We began the process by developing a flow chart approach to the management of type II diabetes. These are the diabetics who typically get the disease as an adult due to their body becoming less responsive to the effects of insulin as opposed to Type I diabetes where the pancreas quits making insulin. Over several iterations this flowchart was eventually accepted as a recommendation for type II diabetes care by our physician leadership.

This past year we had accumulated enough data to start reporting on cost and quality. For quality we used the measures from the American Diabetes Association and the National Committee for Quality Assurance, while the cost measure was the per month cost of medications to control blood sugar, blood pressure and cholesterol.

What we found was surprising. There was no correlation between cost and quality. We had physicians whose patients were spending on average over $400 per month, but whose quality score was only 30 out of 100. Our lowest cost physician whose patients were spending $65 per month scored 100 on quality. If all our physicians had the same cost as our low cost physician, our diabetic patients would save over $58,000,000 per year in drug costs.

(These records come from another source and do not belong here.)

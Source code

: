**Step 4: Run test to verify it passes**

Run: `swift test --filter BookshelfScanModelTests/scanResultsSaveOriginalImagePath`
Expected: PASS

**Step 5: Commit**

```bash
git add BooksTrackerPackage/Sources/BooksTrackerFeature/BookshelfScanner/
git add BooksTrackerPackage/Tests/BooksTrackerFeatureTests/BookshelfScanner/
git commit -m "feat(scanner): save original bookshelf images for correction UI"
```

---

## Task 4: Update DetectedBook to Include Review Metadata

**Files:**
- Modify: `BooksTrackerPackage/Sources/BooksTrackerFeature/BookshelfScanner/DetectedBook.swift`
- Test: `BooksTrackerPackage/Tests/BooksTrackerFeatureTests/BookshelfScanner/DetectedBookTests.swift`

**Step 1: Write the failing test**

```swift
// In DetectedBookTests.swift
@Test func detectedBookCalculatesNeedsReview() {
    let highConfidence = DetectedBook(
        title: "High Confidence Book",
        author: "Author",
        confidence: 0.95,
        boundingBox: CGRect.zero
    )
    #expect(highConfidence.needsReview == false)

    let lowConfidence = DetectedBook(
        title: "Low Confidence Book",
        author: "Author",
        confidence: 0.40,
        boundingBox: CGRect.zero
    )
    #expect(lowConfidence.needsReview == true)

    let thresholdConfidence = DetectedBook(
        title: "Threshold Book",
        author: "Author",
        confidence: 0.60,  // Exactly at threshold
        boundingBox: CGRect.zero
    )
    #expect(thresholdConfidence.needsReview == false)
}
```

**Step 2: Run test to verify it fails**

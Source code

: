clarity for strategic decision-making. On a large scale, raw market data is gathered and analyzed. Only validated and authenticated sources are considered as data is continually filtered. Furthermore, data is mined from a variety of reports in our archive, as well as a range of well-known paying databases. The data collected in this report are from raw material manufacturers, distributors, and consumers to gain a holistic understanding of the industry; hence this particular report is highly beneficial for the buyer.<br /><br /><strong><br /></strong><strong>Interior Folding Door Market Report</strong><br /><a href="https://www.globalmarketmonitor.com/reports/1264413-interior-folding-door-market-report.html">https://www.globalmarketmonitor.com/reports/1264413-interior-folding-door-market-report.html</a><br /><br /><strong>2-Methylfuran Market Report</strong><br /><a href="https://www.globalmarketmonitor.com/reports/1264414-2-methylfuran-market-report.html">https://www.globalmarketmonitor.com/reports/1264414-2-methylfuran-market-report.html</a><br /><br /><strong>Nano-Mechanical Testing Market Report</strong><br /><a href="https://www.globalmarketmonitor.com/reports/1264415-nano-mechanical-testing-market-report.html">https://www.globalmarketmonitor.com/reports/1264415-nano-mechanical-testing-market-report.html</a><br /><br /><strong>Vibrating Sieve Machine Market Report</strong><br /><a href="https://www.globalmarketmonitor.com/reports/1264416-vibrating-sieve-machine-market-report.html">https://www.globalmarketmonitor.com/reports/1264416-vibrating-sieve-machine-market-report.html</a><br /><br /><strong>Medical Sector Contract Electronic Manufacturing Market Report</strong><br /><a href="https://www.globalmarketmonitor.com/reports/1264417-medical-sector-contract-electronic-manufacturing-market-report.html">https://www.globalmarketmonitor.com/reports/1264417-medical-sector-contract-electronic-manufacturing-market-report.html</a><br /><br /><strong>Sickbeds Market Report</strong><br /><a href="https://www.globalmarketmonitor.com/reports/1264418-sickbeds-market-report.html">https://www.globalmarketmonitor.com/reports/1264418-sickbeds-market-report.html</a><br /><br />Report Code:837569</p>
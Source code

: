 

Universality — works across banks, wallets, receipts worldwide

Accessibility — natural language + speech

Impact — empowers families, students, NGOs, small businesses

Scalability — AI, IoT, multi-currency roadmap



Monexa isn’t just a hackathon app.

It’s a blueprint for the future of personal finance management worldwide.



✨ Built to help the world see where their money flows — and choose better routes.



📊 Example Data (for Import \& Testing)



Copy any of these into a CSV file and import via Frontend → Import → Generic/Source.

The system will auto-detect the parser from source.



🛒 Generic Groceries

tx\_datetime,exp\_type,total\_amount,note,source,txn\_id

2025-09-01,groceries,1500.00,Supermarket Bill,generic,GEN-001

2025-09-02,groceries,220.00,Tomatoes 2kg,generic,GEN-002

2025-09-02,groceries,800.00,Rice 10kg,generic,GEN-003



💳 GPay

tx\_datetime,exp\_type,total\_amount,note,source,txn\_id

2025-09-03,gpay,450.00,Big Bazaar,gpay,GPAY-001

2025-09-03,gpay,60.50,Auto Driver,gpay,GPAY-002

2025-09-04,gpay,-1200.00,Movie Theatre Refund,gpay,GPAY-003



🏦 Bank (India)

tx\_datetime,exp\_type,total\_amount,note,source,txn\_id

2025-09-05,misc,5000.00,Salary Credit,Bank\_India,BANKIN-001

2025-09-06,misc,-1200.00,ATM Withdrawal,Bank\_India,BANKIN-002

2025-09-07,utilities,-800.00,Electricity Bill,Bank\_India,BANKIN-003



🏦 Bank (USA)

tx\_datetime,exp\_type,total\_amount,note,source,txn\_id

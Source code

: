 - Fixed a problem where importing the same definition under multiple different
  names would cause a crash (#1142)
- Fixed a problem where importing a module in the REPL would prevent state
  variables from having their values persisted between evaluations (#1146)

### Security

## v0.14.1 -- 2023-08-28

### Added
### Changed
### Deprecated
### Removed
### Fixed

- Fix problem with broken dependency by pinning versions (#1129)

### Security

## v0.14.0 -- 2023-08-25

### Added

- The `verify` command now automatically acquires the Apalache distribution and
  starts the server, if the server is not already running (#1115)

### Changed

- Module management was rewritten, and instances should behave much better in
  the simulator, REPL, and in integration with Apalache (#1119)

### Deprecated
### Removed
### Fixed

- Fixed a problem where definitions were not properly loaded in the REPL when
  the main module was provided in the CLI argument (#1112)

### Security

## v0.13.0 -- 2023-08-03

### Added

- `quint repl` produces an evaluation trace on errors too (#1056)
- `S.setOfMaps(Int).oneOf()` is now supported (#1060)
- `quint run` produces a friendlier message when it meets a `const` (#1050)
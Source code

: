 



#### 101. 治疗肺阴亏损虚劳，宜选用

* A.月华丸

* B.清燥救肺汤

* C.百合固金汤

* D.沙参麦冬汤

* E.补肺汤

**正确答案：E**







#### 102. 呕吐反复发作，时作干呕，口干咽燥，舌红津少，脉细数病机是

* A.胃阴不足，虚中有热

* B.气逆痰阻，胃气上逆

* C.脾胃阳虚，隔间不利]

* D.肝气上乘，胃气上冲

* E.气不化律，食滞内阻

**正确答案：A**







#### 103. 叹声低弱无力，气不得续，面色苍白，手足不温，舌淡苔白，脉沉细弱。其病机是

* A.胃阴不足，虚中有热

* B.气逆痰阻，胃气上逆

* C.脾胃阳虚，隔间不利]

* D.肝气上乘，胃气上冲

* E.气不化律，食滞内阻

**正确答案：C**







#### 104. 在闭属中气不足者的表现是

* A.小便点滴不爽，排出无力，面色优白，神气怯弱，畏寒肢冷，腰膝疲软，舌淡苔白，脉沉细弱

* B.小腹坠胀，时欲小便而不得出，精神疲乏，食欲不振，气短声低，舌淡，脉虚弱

Consumer Reports has an article where they make recommendations as to which medication are the best buys in diabetes management. The Mayo Clinic also has an article talking about the cost and value of the more expensive vs. less expensive drugs. Both sources point out the fact that the older generic drugs work better, have fewer side effects and cost a fraction of what the newer drugs cost. Why then do many physicians use the more expensive drugs?

Every day 100,000 pharmaceutical sales representatives hit the road to call on the 700,000 practicing physicians in the United States. The pharmaceutical industry spends $61,000 per physician per year according to the article in PLoS, promoting their drugs. They spend twice as much marketing their drugs as they do on research and development to find new drugs. The insurance industry offers nothing to counter this marketing push from the pharmaceutical industry. Given these facts, what would you expect? This is a recurring theme of mine; when you offer incentives for a behavior you tend to get that behavior. The result is we are spending 2-3 times as much on medication for diabetes as we need to. How do we change this?

Quality has to come first. We know that diabetics who have their sugar, blood pressure and cholesterol under control cost less to care for, enjoy a better quality of life and are more productive at work. Quality then is the foundation of a program to reduce overall diabetes cost. NCQA has a recognition program for physicians who meet the NCQA/ADA quality standards for diabetes care. You can see which physicians have met this standard by going to this web page. In the state of Indiana where I practice, there are only 30 physicians out of 12,500 who have met this standard.

The next step is to pay the physicians who meet the NCQA standards 1/2 the difference between the cost their patients incur for medications and the average cost of diabetic medications. A busy primary care physician who worked hard at controlling costs and improving care could earn an extra $50,000 per year on top of an average income of $120,000 to $150,000. This incentive would get the behavior we need to improve quality and lower cost for diabetes. Those patients or their insurer would save $50,000 on medications plus another $50,000 to $100,000 from improved diabetes care due to lower hospital costs. So, using a portion of the savings the physician is able to generate as an incentive to drive the correct behavior would save $100,000 to $150,000 per primary care physician or about $21 billion per year while improving the quality of life for millions of diabetics.